# Advice on when to start training with a rescue



## EMarie59 (Jan 22, 2011)

There is a strong possibility that I may be adopting a GSD in the very near future.
According to the shelter, he will need training as this poor neglected guy was tied to a BOX. 

First off, will need help finding a trainer or obedience class in the SE part of WV. I am on the border of WV and VA. About 40 minutes from Blacksburg VA where VA TECH is at.
Secondly, when IS it a good time to introduce a dog who was neglected most of his life to training? How long do I wait to let him get adjusted to his new home? Do I go by him and how he is being?

Thanks in advance
Eileen


----------



## KZoppa (Aug 14, 2010)

You start bonding with the dog the minute they come home with you. I dont think its ever too early to start training. You can ask him to sit for his meal and then work on him waiting to eat until you say its okay. there are tons of opportunities available from the first moment. As far as recommending trainers i'm no help. I train my dogs at home and ask a trainer if i need help with something. I'm sure others will chime in but its never too early to start training.


----------



## EMarie59 (Jan 22, 2011)

KZoppa said:


> You start bonding with the dog the minute they come home with you. I dont think its ever too early to start training. You can ask him to sit for his meal and then work on him waiting to eat until you say its okay. there are tons of opportunities available from the first moment. As far as recommending trainers i'm no help. I train my dogs at home and ask a trainer if i need help with something. I'm sure others will chime in but its never too early to start training.
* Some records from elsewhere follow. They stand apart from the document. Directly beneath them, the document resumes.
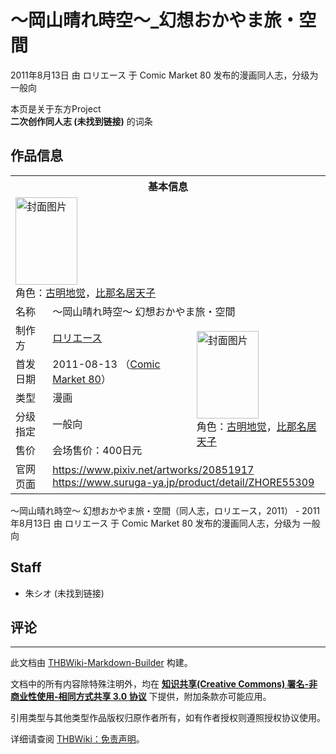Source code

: # ～岡山晴れ時空～_幻想おかやま旅・空間

<!-- source html: G:\repos\THBWiki-Markdown-Builder\THBWikiMarkdown\Temp\main\3\38\ns0%3A%EF%BD%9E%E5%B2%A1%E5%B1%B1%E6%99%B4%E3%82%8C%E6%99%82%E7%A9%BA%EF%BD%9E_%E5%B9%BB%E6%83%B3%E3%81%8A%E3%81%8B%E3%82%84%E3%81%BE%E6%97%85%E3%83%BB%E7%A9%BA%E9%96%93.html -->

2011年8月13日 由 ロリエース 于 Comic Market 80 发布的漫画同人志，分级为 一般向

本页是关于东方Project  
 **二次创作同人志 (未找到链接)** 的词条

## 作品信息

<table><tbody><tr><th colspan="3">基本信息</th></tr><tr><td class="cover-artwork-mobile" colspan="2"><a href="./文件-～岡山晴れ時空～_幻想おかやま旅・空間封面.jpg.md" class="image" title="封面图片"><img alt="封面图片" src="https://upload.thwiki.cc/thumb/4/40/%EF%BD%9E%E5%B2%A1%E5%B1%B1%E6%99%B4%E3%82%8C%E6%99%82%E7%A9%BA%EF%BD%9E_%E5%B9%BB%E6%83%B3%E3%81%8A%E3%81%8B%E3%82%84%E3%81%BE%E6%97%85%E3%83%BB%E7%A9%BA%E9%96%93%E5%B0%81%E9%9D%A2.jpg/99px-%EF%BD%9E%E5%B2%A1%E5%B1%B1%E6%99%B4%E3%82%8C%E6%99%82%E7%A9%BA%EF%BD%9E_%E5%B9%BB%E6%83%B3%E3%81%8A%E3%81%8B%E3%82%84%E3%81%BE%E6%97%85%E3%83%BB%E7%A9%BA%E9%96%93%E5%B0%81%E9%9D%A2.jpg" decoding="async" loading="lazy" width="99" height="140" srcset="https://upload.thwiki.cc/thumb/4/40/%EF%BD%9E%E5%B2%A1%E5%B1%B1%E6%99%B4%E3%82%8C%E6%99%82%E7%A9%BA%EF%BD%9E_%E5%B9%BB%E6%83%B3%E3%81%8A%E3%81%8B%E3%82%84%E3%81%BE%E6%97%85%E3%83%BB%E7%A9%BA%E9%96%93%E5%B0%81%E9%9D%A2.jpg/148px-%EF%BD%9E%E5%B2%A1%E5%B1%B1%E6%99%B4%E3%82%8C%E6%99%82%E7%A9%BA%EF%BD%9E_%E5%B9%BB%E6%83%B3%E3%81%8A%E3%81%8B%E3%82%84%E3%81%BE%E6%97%85%E3%83%BB%E7%A9%BA%E9%96%93%E5%B0%81%E9%9D%A2.jpg 1.5x, https://upload.thwiki.cc/thumb/4/40/%EF%BD%9E%E5%B2%A1%E5%B1%B1%E6%99%B4%E3%82%8C%E6%99%82%E7%A9%BA%EF%BD%9E_%E5%B9%BB%E6%83%B3%E3%81%8A%E3%81%8B%E3%82%84%E3%81%BE%E6%97%85%E3%83%BB%E7%A9%BA%E9%96%93%E5%B0%81%E9%9D%A2.jpg/197px-%EF%BD%9E%E5%B2%A1%E5%B1%B1%E6%99%B4%E3%82%8C%E6%99%82%E7%A9%BA%EF%BD%9E_%E5%B9%BB%E6%83%B3%E3%81%8A%E3%81%8B%E3%82%84%E3%81%BE%E6%97%85%E3%83%BB%E7%A9%BA%E9%96%93%E5%B0%81%E9%9D%A2.jpg 2x" data-file-width="271" data-file-height="384"></a><div class="cover-char">角色：<a href="./古明地觉.md" title="古明地觉">古明地觉</a>，<a href="./比那名居天子.md" title="比那名居天子">比那名居天子</a></div></td>
</tr><tr><td class="label">名称</td><td colspan="2"> ～岡山晴れ時空～ 幻想おかやま旅・空間 </td></tr><tr><td class="label">制作方</td><td><a href="./ロリエース.md" title="ロリエース">ロリエース</a></td><td class="cover-artwork" rowspan="5" style="min-width:140px;"><a href="./文件-～岡山晴れ時空～_幻想おかやま旅・空間封面.jpg.md" class="image" title="封面图片"><img alt="封面图片" src="https://upload.thwiki.cc/thumb/4/40/%EF%BD%9E%E5%B2%A1%E5%B1%B1%E6%99%B4%E3%82%8C%E6%99%82%E7%A9%BA%EF%BD%9E_%E5%B9%BB%E6%83%B3%E3%81%8A%E3%81%8B%E3%82%84%E3%81%BE%E6%97%85%E3%83%BB%E7%A9%BA%E9%96%93%E5%B0%81%E9%9D%A2.jpg/99px-%EF%BD%9E%E5%B2%A1%E5%B1%B1%E6%99%B4%E3%82%8C%E6%99%82%E7%A9%BA%EF%BD%9E_%E5%B9%BB%E6%83%B3%E3%81%8A%E3%81%8B%E3%82%84%E3%81%BE%E6%97%85%E3%83%BB%E7%A9%BA%E9%96%93%E5%B0%81%E9%9D%A2.jpg" decoding="async" loading="lazy" width="99" height="140" srcset="https://upload.thwiki.cc/thumb/4/40/%EF%BD%9E%E5%B2%A1%E5%B1%B1%E6%99%B4%E3%82%8C%E6%99%82%E7%A9%BA%EF%BD%9E_%E5%B9%BB%E6%83%B3%E3%81%8A%E3%81%8B%E3%82%84%E3%81%BE%E6%97%85%E3%83%BB%E7%A9%BA%E9%96%93%E5%B0%81%E9%9D%A2.jpg/148px-%EF%BD%9E%E5%B2%A1%E5%B1%B1%E6%99%B4%E3%82%8C%E6%99%82%E7%A9%BA%EF%BD%9E_%E5%B9%BB%E6%83%B3%E3%81%8A%E3%81%8B%E3%82%84%E3%81%BE%E6%97%85%E3%83%BB%E7%A9%BA%E9%96%93%E5%B0%81%E9%9D%A2.jpg 1.5x, https://upload.thwiki.cc/thumb/4/40/%EF%BD%9E%E5%B2%A1%E5%B1%B1%E6%99%B4%E3%82%8C%E6%99%82%E7%A9%BA%EF%BD%9E_%E5%B9%BB%E6%83%B3%E3%81%8A%E3%81%8B%E3%82%84%E3%81%BE%E6%97%85%E3%83%BB%E7%A9%BA%E9%96%93%E5%B0%81%E9%9D%A2.jpg/197px-%EF%BD%9E%E5%B2%A1%E5%B1%B1%E6%99%B4%E3%82%8C%E6%99%82%E7%A9%BA%EF%BD%9E_%E5%B9%BB%E6%83%B3%E3%81%8A%E3%81%8B%E3%82%84%E3%81%BE%E6%97%85%E3%83%BB%E7%A9%BA%E9%96%93%E5%B0%81%E9%9D%A2.jpg 2x" data-file-width="271" data-file-height="384"></a><div class="cover-char">角色：<a href="./古明地觉.md" title="古明地觉">古明地觉</a>，<a href="./比那名居天子.md" title="比那名居天子">比那名居天子</a></div></td>
</tr><tr><td class="label">首发日期</td><td>2011-08-13&#160;（<a href="/展会作品列表?e=Comic+Market%2380">Comic Market 80</a>）</td></tr><tr><td class="label">类型</td><td>漫画</td></tr><tr><td class="label">分级指定</td><td>一般向</td></tr><tr><td class="label">售价</td><td>会场售价：400日元</td></tr>
<tr><td class="label">官网页面</td><td colspan="2"><a rel="nofollow" class="external free" href="https://www.pixiv.net/artworks/20851917">https://www.pixiv.net/artworks/20851917</a><br><a rel="nofollow" class="external free" href="https://www.suruga-ya.jp/product/detail/ZHORE55309">https://www.suruga-ya.jp/product/detail/ZHORE55309</a></td></tr></tbody></table>

～岡山晴れ時空～ 幻想おかやま旅・空間（同人志，ロリエース，2011） - 2011年8月13日 由 ロリエース 于 Comic Market 80 发布的漫画同人志，分级为 一般向

## Staff
- 朱シオ (未找到链接)


## 评论




---

此文档由 [THBWiki-Markdown-Builder](https://github.com/Delsin-Yu/THBWiki-Markdown-Builder) 构建。

文档中的所有内容除特殊注明外，均在 [**知识共享(Creative Commons) 署名-非商业性使用-相同方式共享 3.0 协议**](https://creativecommons.org/licenses/by-sa/3.0/deed.zh-hans) 下提供，附加条款亦可能应用。

引用类型与其他类型作品版权归原作者所有，如有作者授权则遵照授权协议使用。

详细请查阅 [THBWiki：免责声明](https://thbwiki.cc/THBWiki:%E5%85%8D%E8%B4%A3%E5%A3%B0%E6%98%8E)。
Thanks. I would LOVE to ask a trainer, if I knew one...


----------



## KZoppa (Aug 14, 2010)

EMarie59 said:


> Thanks. I would LOVE to ask a trainer, if I knew one...


 
i actually go to petsmart and observe the trainers there. If i think they have a clue as actual trainers, i'll ask them. otherwise i come on here and ask because there are so many people who can help its amazing. The trainers here at the petsmart where i am actually have brains and dog training experience beyond the short pathetic course the company gives them. Otherwise i wouldnt ever bother to ask them. I hope someone closer to your area can chime in. I dont know any good trainers near you.


----------



## Cassidy's Mom (Mar 30, 2003)

As long as your training is positive and motivational you can start immediately. This site has tons of training info you can do at home, before you sign up for a class: Digital Dog Training Textbook | Dog Star Daily

Even if he's not a puppy you're starting at the beginning, so treat him the same as if he were a puppy. There's some stuff that might helpful in this thread too: http://www.germanshepherds.com/foru...eneral/150249-relationship-w-your-rescue.html


----------



## BowWowMeow (May 7, 2007)

Thanks for considering a rescue! It really depends on the dog's psychological condition when you get him. Every dog is different. My dog Basu had been neglected and abused for 4.5 years when I adopted him and was _very _fearful at first. He also had a poor association with any of the normal commands and when asked to do anything he would fall on the floor and show you his belly. 

We actually had to come up with different ways of doing things with him and initially just kept everything very positive, gave really yummy treats for even the smallest steps (like coming out his crate instead of hiding in there), did lots of leash walks, etc. Once he gained confidence and trusted us we began introducing commands but again kept everything super positive and moved forward in baby steps. 

On the other hand we had a 6mo foster gsd who had also been abused and he did great from the get go and was able to start regular positive training immediately.


----------



## EMarie59 (Jan 22, 2011)

Even if he's not a puppy you're starting at the beginning said:


> http://www.germanshepherds.com/forum/rescue-foster-adoption-information-general/150249-relationship-w-your-rescue.html[/URL]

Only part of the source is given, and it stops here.